_TASK STATEMENT_: Could you count the lines in the data that contain "Check"? Reply with the number only.

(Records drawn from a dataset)
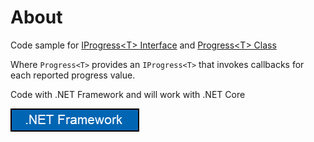 ﻿# About

Code sample for [IProgress&lt;T> Interface](https://docs.microsoft.com/en-us/dotnet/api/system.iprogress-1?view=net-5.0) and [Progress&lt;T> Class](https://docs.microsoft.com/en-us/dotnet/api/system.progress-1?view=net-5.0)

Where `Progress<T>` provides an `IProgress<T>` that invokes callbacks for each reported progress value.

Code with .NET Framework and will work with .NET Core

![img](assets/NetVersions.png)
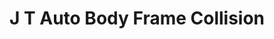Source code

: ---
title: "J T Auto Body Frame Collision"
url: /winn/j-t-auto-body-frame-collision/
shop: car repair
---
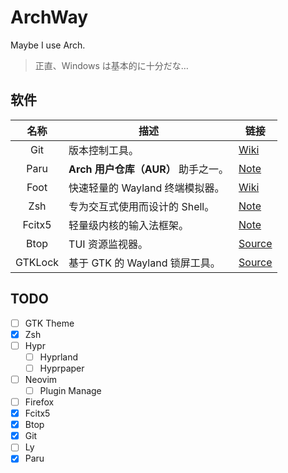 # ArchWay

Maybe I use Arch.

> 正直、Windows は基本的に十分だな…

## 软件

<!-- Fallback route: Note > Wiki > Source(GitHub etc.) > Package/AUR -->

| 名称 | 描述 | 链接 |
|:-:|-|-|
| Git | 版本控制工具。 | [Wiki](https://wiki.archlinux.org/title/Git) |
| Paru | **Arch 用户仓库（AUR）** 助手之一。 | [Note](note/paru.md) |
| Foot | 快速轻量的 Wayland 终端模拟器。 | [Wiki](https://wiki.archlinux.org/title/Foot) |
| Zsh | 专为交互式使用而设计的 Shell。 | [Note](note/zsh.md)
| Fcitx5 | 轻量级内核的输入法框架。 | [Note](note/fcitx5.md) |
| Btop | TUI 资源监视器。 | [Source](https://github.com/aristocratos/btop) |
| GTKLock | 基于 GTK 的 Wayland 锁屏工具。 | [Source](https://github.com/jovanlanik/gtklock) |

## TODO

- [ ] GTK Theme
- [x] Zsh
- [ ] Hypr
    - [ ] Hyprland
    - [ ] Hyprpaper
- [ ] Neovim
    - [ ] Plugin Manage
- [ ] Firefox
- [x] Fcitx5
- [x] Btop
- [x] Git
- [ ] Ly
- [x] Paru
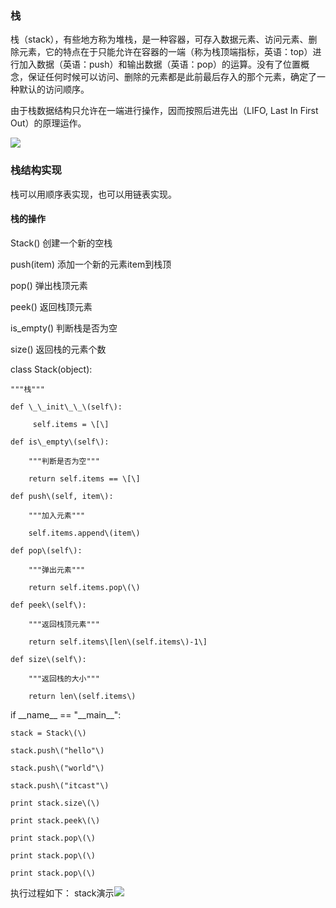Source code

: ### 栈

栈（stack），有些地方称为堆栈，是一种容器，可存入数据元素、访问元素、删除元素，它的特点在于只能允许在容器的一端（称为栈顶端指标，英语：top）进行加入数据（英语：push）和输出数据（英语：pop）的运算。没有了位置概念，保证任何时候可以访问、删除的元素都是此前最后存入的那个元素，确定了一种默认的访问顺序。

由于栈数据结构只允许在一端进行操作，因而按照后进先出（LIFO, Last In First Out）的原理运作。

![](/assets/栈.png)

### 栈结构实现

栈可以用顺序表实现，也可以用链表实现。

#### 栈的操作

Stack\(\) 创建一个新的空栈

push\(item\) 添加一个新的元素item到栈顶

pop\(\) 弹出栈顶元素

peek\(\) 返回栈顶元素

is\_empty\(\) 判断栈是否为空

size\(\) 返回栈的元素个数

class Stack\(object\):

    """栈"""

    def \_\_init\_\_\(self\):

         self.items = \[\]

    def is\_empty\(self\):

        """判断是否为空"""

        return self.items == \[\]

    def push\(self, item\):

        """加入元素"""

        self.items.append\(item\)

    def pop\(self\):

        """弹出元素"""

        return self.items.pop\(\)

    def peek\(self\):

        """返回栈顶元素"""

        return self.items\[len\(self.items\)-1\]

    def size\(self\):

        """返回栈的大小"""

        return len\(self.items\)

if \_\_name\_\_ == "\_\_main\_\_":

    stack = Stack\(\)

    stack.push\("hello"\)

    stack.push\("world"\)

    stack.push\("itcast"\)

    print stack.size\(\)

    print stack.peek\(\)

    print stack.pop\(\)

    print stack.pop\(\)

    print stack.pop\(\)

执行过程如下： stack演示![](/assets/stack演示.gif)

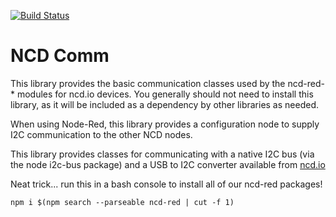 [![Build Status](https://semaphoreci.com/api/v1/zaphod-42/ncd-red-comm/branches/master/badge.svg)](https://semaphoreci.com/zaphod-42/ncd-red-comm)

# NCD Comm

This library provides the basic communication classes used by the ncd-red-* modules for ncd.io devices. You generally should not need to install this library, as it will be included as a dependency by other libraries as needed.

When using Node-Red, this library provides a configuration node to supply I2C communication to the other NCD nodes.

This library provides classes for communicating with a native I2C bus (via the node i2c-bus package) and a USB to I2C converter available from [ncd.io](https://store.ncd.io/product/usb-to-i2c-converter-with-virtual-com-port-ft230xs/)

Neat trick... run this in a bash console to install all of our ncd-red packages!

`npm i $(npm search --parseable ncd-red | cut -f 1)`
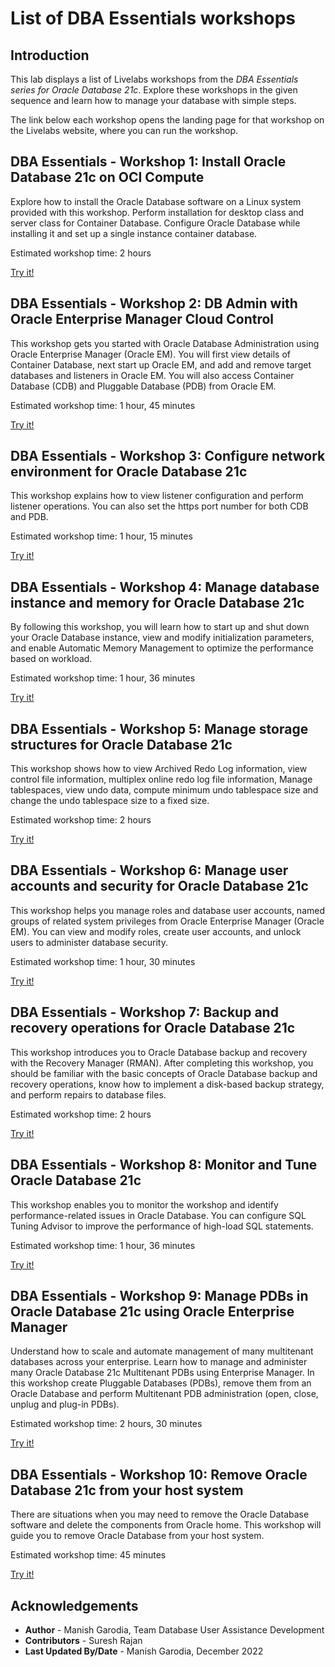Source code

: # List of DBA Essentials workshops

## Introduction

This lab displays a list of Livelabs workshops from the *DBA Essentials series for Oracle Database 21c*. Explore these workshops in the given sequence and learn how to manage your database with simple steps. 

The link below each workshop opens the landing page for that workshop on the Livelabs website, where you can run the workshop. 

<!--
### Objectives

 - Explore these workshops in the given sequence.
 - Learn how to manage your database with simple steps.

The link below each workshop opens the landing page for that workshop on the Livelabs website, where you can run the workshop. 

### Prerequisites

This lab assumes you have -

 -   An Oracle Cloud account

-->

## <if type="hidden">DBA Essentials - </if>Workshop 1: Install Oracle Database 21c on OCI Compute

Explore how to install the Oracle Database software on a Linux system provided with this workshop. Perform installation for desktop class and server class for Container Database. Configure Oracle Database while installing it and set up a single instance container database.

Estimated workshop time: 2 hours

<a href="https://apexapps.oracle.com/pls/apex/r/dbpm/livelabs/view-workshop?wid=871" class="tryit-button">Try it!</a>

## <if type="hidden">DBA Essentials - </if>Workshop 2: DB Admin with Oracle Enterprise Manager Cloud Control

This workshop gets you started with Oracle Database Administration using Oracle Enterprise Manager (Oracle EM). You will first view details of Container Database, next start up Oracle EM, and add and remove target databases and listeners in Oracle EM. You will also access Container Database (CDB) and Pluggable Database (PDB) from Oracle EM.

Estimated workshop time: 1 hour, 45 minutes

<a href="https://apexapps.oracle.com/pls/apex/r/dbpm/livelabs/view-workshop?wid=918" class="tryit-button">Try it!</a>

## <if type="hidden">DBA Essentials - </if>Workshop 3: Configure network environment for Oracle Database 21c

This workshop explains how to view listener configuration and perform listener operations. You can also set the https port number for both CDB and PDB.

Estimated workshop time: 1 hour, 15 minutes

<a href="https://apexapps.oracle.com/pls/apex/r/dbpm/livelabs/view-workshop?wid=933" class="tryit-button">Try it!</a>

## <if type="hidden">DBA Essentials - </if>Workshop 4: Manage database instance and memory for Oracle Database 21c

By following this workshop, you will learn how to start up and shut down your Oracle Database instance, view and modify initialization parameters, and enable Automatic Memory Management to optimize the performance based on workload.

Estimated workshop time: 1 hour, 36 minutes

<a href="https://apexapps.oracle.com/pls/apex/r/dbpm/livelabs/view-workshop?wid=3003" class="tryit-button">Try it!</a>

## <if type="hidden">DBA Essentials - </if>Workshop 5: Manage storage structures for Oracle Database 21c

This workshop shows how to view Archived Redo Log information, view control file information, multiplex online redo log file information, Manage tablespaces, view undo data, compute minimum undo tablespace size and change the undo tablespace size to a fixed size.

Estimated workshop time: 2 hours

<a href="https://apexapps.oracle.com/pls/apex/r/dbpm/livelabs/view-workshop?wid=3236" class="tryit-button">Try it!</a>

## <if type="hidden">DBA Essentials - </if>Workshop 6: Manage user accounts and security for Oracle Database 21c

This workshop helps you manage roles and database user accounts, named groups of related system privileges from Oracle Enterprise Manager (Oracle EM). You can view and modify roles, create user accounts, and unlock users to administer database security.

Estimated workshop time: 1 hour, 30 minutes

<a href="https://apexapps.oracle.com/pls/apex/r/dbpm/livelabs/view-workshop?wid=3201" class="tryit-button">Try it!</a>

## <if type="hidden">DBA Essentials - </if>Workshop 7: Backup and recovery operations for Oracle Database 21c

This workshop introduces you to Oracle Database backup and recovery with the Recovery Manager (RMAN). After completing this workshop, you should be familiar with the basic concepts of Oracle Database backup and recovery operations, know how to implement a disk-based backup strategy, and perform repairs to database files.

Estimated workshop time: 2 hours

<a href="https://apexapps.oracle.com/pls/apex/r/dbpm/livelabs/view-workshop?wid=3005" class="tryit-button">Try it!</a>

## <if type="hidden">DBA Essentials - </if>Workshop 8: Monitor and Tune Oracle Database 21c

This workshop enables you to monitor the workshop and identify performance-related issues in Oracle Database. You can configure SQL Tuning Advisor to improve the performance of high-load SQL statements.

Estimated workshop time: 1 hour, 36 minutes

<a href="https://apexapps.oracle.com/pls/apex/r/dbpm/livelabs/view-workshop?wid=3322" class="tryit-button">Try it!</a>

## <if type="hidden">DBA Essentials - </if>Workshop 9: Manage PDBs in Oracle Database 21c using Oracle Enterprise Manager

Understand how to scale and automate management of many multitenant databases across your enterprise. Learn how to manage and administer many Oracle Database 21c Multitenant PDBs using Enterprise Manager. In this workshop create Pluggable Databases (PDBs), remove them from an Oracle Database and perform Multitenant PDB administration (open, close, unplug and plug-in PDBs).

Estimated workshop time: 2 hours, 30 minutes

<a href="https://apexapps.oracle.com/pls/apex/r/dbpm/livelabs/view-workshop?wid=3523" class="tryit-button">Try it!</a>

## <if type="hidden">DBA Essentials - </if>Workshop 10: Remove Oracle Database 21c from your host system

There are situations when you may need to remove the Oracle Database software and delete the components from Oracle home. This workshop will guide you to remove Oracle Database from your host system.

Estimated workshop time: 45 minutes

<a href="https://apexapps.oracle.com/pls/apex/r/dbpm/livelabs/view-workshop?wid=994" class="tryit-button">Try it!</a>

## Acknowledgements

 -   **Author** - Manish Garodia, Team Database User Assistance Development
 -   **Contributors** - Suresh Rajan
 -   **Last Updated By/Date** - Manish Garodia, December 2022
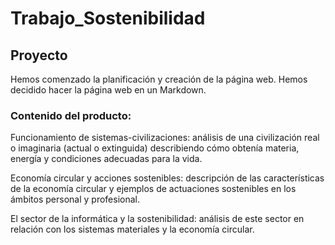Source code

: # Trabajo_Sostenibilidad
## Proyecto

Hemos comenzado la planificación  y creación de la página web. Hemos decidido hacer la página web en un Markdown.

### Contenido del producto:

Funcionamiento de sistemas-civilizaciones: análisis de una civilización real o imaginaria (actual o extinguida) describiendo cómo obtenía materia, energía y condiciones adecuadas para la vida.

Economía circular y acciones sostenibles: descripción de las características de la economía circular y ejemplos de actuaciones sostenibles en los ámbitos personal y profesional.

El sector de la informática y la sostenibilidad: análisis de este sector en relación con los sistemas materiales y la economía circular.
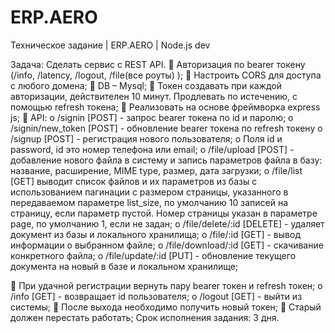 # ERP.AERO

Техническое задание | ERP.AERO | Node.js dev

Задача:
Сделать сервис с REST API.
 Авторизация по bearer токену (/info, /latency, /logout, /file(все роуты) );
 Настроить CORS для доступа с любого домена;
 DB – Mysql;
 Токен создавать при каждой авторизации, действителен 10 минут. Продлевать по
истечению, с помощью refresh токена;
 Реализовать на основе фреймворка express js;
 API:
o /signin [POST] - запрос bearer токена по id и паролю;
o /signin/new_token [POST] - обновление bearer токена по refresh токену
o /signup [POST] - регистрация нового пользователя;
o Поля id и password, id это номер телефона или email;
o /file/upload [POST] - добавление нового файла в систему и запись
параметров файла в базу: название, расширение, MIME type, размер, дата
загрузки;
o /file/list [GET] выводит список файлов и их параметров из базы с
использованием пагинации с размером страницы, указанного в
передаваемом параметре list_size, по умолчанию 10 записей на страницу,
если параметр пустой. Номер страницы указан в параметре page, по
умолчанию 1, если не задан;
o /file/delete/:id [DELETE] - удаляет документ из базы и локального
хранилища;
o /file/:id [GET] - вывод информации о выбранном файле;
o /file/download/:id [GET] - скачивание конкретного файла;
o /file/update/:id [PUT] - обновление текущего документа на новый в базе и
локальном хранилище;

 При удачной регистрации вернуть пару bearer токен и refresh токен;
o /info [GET] - возвращает id пользователя;
o /logout [GET] - выйти из системы;
 После выхода необходимо получить новый токен;
 Старый должен перестать работать;
Срок исполнения задания: 3 дня.
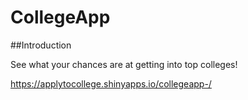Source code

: # CollegeApp

##Introduction

See what your chances are at getting into top colleges! 



https://applytocollege.shinyapps.io/collegeapp-/
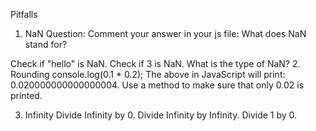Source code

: Pitfalls
1. NaN
Question: Comment your answer in your js file: What does NaN stand for?

Check if "hello" is NaN.
Check if 3 is NaN.
What is the type of NaN?
2. Rounding
console.log(0.1 * 0.2);
The above in JavaScript will print: 0.020000000000000004. Use a method to make sure that only 0.02 is printed.

3. Infinity
Divide Infinity by 0.
Divide Infinity by Infinity.
Divide 1 by 0.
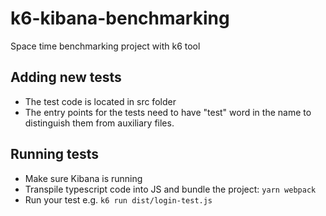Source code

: # k6-kibana-benchmarking
Space time benchmarking project with k6 tool

## Adding new tests
 - The test code is located in src folder
 - The entry points for the tests need to have "test" word in the name to distinguish them from auxiliary files.

## Running tests
 - Make sure Kibana is running
 - Transpile typescript code into JS and bundle the project: `yarn webpack`
 - Run your test e.g. `k6 run dist/login-test.js`
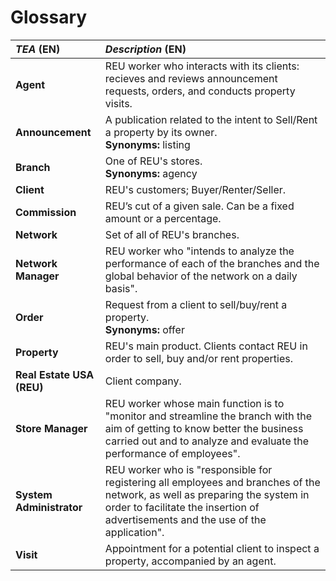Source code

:# Glossary


| **_TEA_** (EN)            | **_Description_** (EN)                                                                                                                                                                                             |                                       
|:--------------------------|:-------------------------------------------------------------------------------------------------------------------------------------------------------------------------------------------------------------------|
| **Agent** | REU worker who interacts with its clients: recieves and reviews announcement requests, orders, and conducts property visits.                                                                                       |
| **Announcement**          | A publication related to the intent to Sell/Rent a property by its owner.<br/>**Synonyms:** listing                                                                                                                |
| **Branch**                | One of REU's stores.<br/>**Synonyms:** agency                                                                                                                                                                      |
| **Client**                | REU's customers; Buyer/Renter/Seller.                                                                                                                                                                              |
| **Commission**            | REU’s cut of a given sale. Can be a fixed amount or a percentage.                                                                                                                                                  |
| **Network**               | Set of all of REU's branches.                                                                                                                                                                                      |
| **Network Manager**       | REU worker who "intends to analyze the performance of each of the branches and the global behavior of the network on a daily basis".                                                                               |
| **Order**                 | Request from a client to sell/buy/rent a property.<br/>**Synonyms:** offer                                                                                                                                         |
| **Property**              | REU's main product. Clients contact REU in order to sell, buy and/or rent properties.                                                                                                                              |
| **Real Estate USA (REU)** | Client company.                                                                                                                                                                                                    |
| **Store Manager**         | REU worker whose main function is to "monitor and streamline the branch with the aim of getting to know better the business carried out and to analyze and evaluate the performance of employees".                 |
| **System Administrator**  | REU worker who is "responsible for  registering all employees and branches of the network, as well as preparing the system in order to facilitate the insertion of advertisements and the use of the application". |
| **Visit**                 | Appointment for a potential client to inspect a property, accompanied by an agent.                                                                                                                                 |


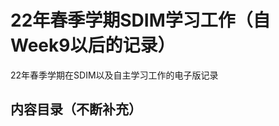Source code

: # 22年春季学期SDIM学习工作（自Week9以后的记录）
22年春季学期在SDIM以及自主学习工作的电子版记录
<!--这是使用github等信息化技术撰写、保存笔记的尝试-->
## 内容目录（不断补充）
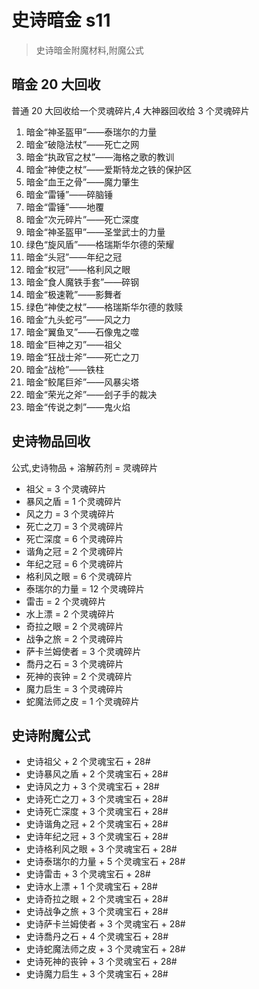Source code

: # 史诗暗金 s11

> 史诗暗金附魔材料,附魔公式

## 暗金 20 大回收

普通 20 大回收给一个灵魂碎片,4 大神器回收给 3 个灵魂碎片

1. 暗金“神圣盔甲”——泰瑞尔的力量
2. 暗金“破隐法杖”——死亡之网
3. 暗金“执政官之杖”——海格之歌的教训
4. 暗金“神使之杖”——爱斯特龙之铁的保护区
5. 暗金“血王之骨”——魔力肇生
6. 暗金“雷锤”——碎脑锤
7. 暗金“雷锤”——地覆
8. 暗金“次元碎片”——死亡深度
9. 暗金“神圣盔甲”——圣堂武士的力量
10. 绿色“旋风盾”——格瑞斯华尔德的荣耀
11. 暗金“头冠”——年纪之冠
12. 暗金“权冠”——格利风之眼
13. 暗金“食人魔铁手套”——碎钢
14. 暗金“极速靴”——影舞者
15. 绿色“神使之杖”——格瑞斯华尔德的救赎
16. 暗金“九头蛇弓”——风之力
17. 暗金“翼鱼叉”——石像鬼之噬
18. 暗金“巨神之刃”——祖父
19. 暗金“狂战士斧”——死亡之刀
20. 暗金“战枪”——铁柱
21. 暗金“鲛尾巨斧”——风暴尖塔
22. 暗金“荣光之斧”——刽子手的裁决
23. 暗金“传说之刺”——鬼火焰

## 史诗物品回收

公式,史诗物品 + 溶解药剂 = 灵魂碎片

- 祖父 = 3 个灵魂碎片
- 暴风之盾 = 1 个灵魂碎片
- 风之力 = 3 个灵魂碎片
- 死亡之刀 = 3 个灵魂碎片
- 死亡深度 = 6 个灵魂碎片
- 谐角之冠 = 2 个灵魂碎片
- 年纪之冠 = 6 个灵魂碎片
- 格利风之眼 = 6 个灵魂碎片
- 泰瑞尔的力量 = 12 个灵魂碎片
- 雷击 = 2 个灵魂碎片
- 水上漂 = 2 个灵魂碎片
- 奇拉之眼 = 2 个灵魂碎片
- 战争之旅 = 2 个灵魂碎片
- 萨卡兰姆使者 = 3 个灵魂碎片
- 喬丹之石 = 3 个灵魂碎片
- 死神的丧钟 = 2 个灵魂碎片
- 魔力启生 = 3 个灵魂碎片
- 蛇魔法师之皮 = 1 个灵魂碎片

## 史诗附魔公式

- 史诗祖父 + 2 个灵魂宝石 + 28#
- 史诗暴风之盾 + 2 个灵魂宝石 + 28#
- 史诗风之力 + 3 个灵魂宝石 + 28#
- 史诗死亡之刀 + 3 个灵魂宝石 + 28#
- 史诗死亡深度 + 3 个灵魂宝石 + 28#
- 史诗谐角之冠 + 2 个灵魂宝石 + 28#
- 史诗年纪之冠 + 3 个灵魂宝石 + 28#
- 史诗格利风之眼 + 3 个灵魂宝石 + 28#
- 史诗泰瑞尔的力量 + 5 个灵魂宝石 + 28#
- 史诗雷击 + 3 个灵魂宝石 + 28#
- 史诗水上漂 + 1 个灵魂宝石 + 28#
- 史诗奇拉之眼 + 2 个灵魂宝石 + 28#
- 史诗战争之旅 + 3 个灵魂宝石 + 28#
- 史诗萨卡兰姆使者 + 3 个灵魂宝石 + 28#
- 史诗喬丹之石 + 4 个灵魂宝石 + 28#
- 史诗蛇魔法师之皮 + 3 个灵魂宝石 + 28#
- 史诗死神的丧钟 + 3 个灵魂宝石 + 28#
- 史诗魔力启生 + 3 个灵魂宝石 + 28#
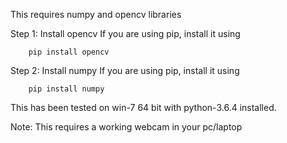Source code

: This requires numpy and opencv libraries

Step 1: Install opencv
If you are using pip, install it using 

        pip install opencv
    

Step 2: Install numpy
If you are using pip, install it using 

        pip install numpy
    
This has been tested on win-7 64 bit with python-3.6.4 installed.



Note: This requires a working webcam in your pc/laptop

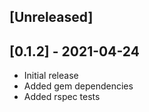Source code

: ## [Unreleased]

## [0.1.2] - 2021-04-24

- Initial release
- Added gem dependencies
- Added rspec tests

_TASK ANSWER_: 2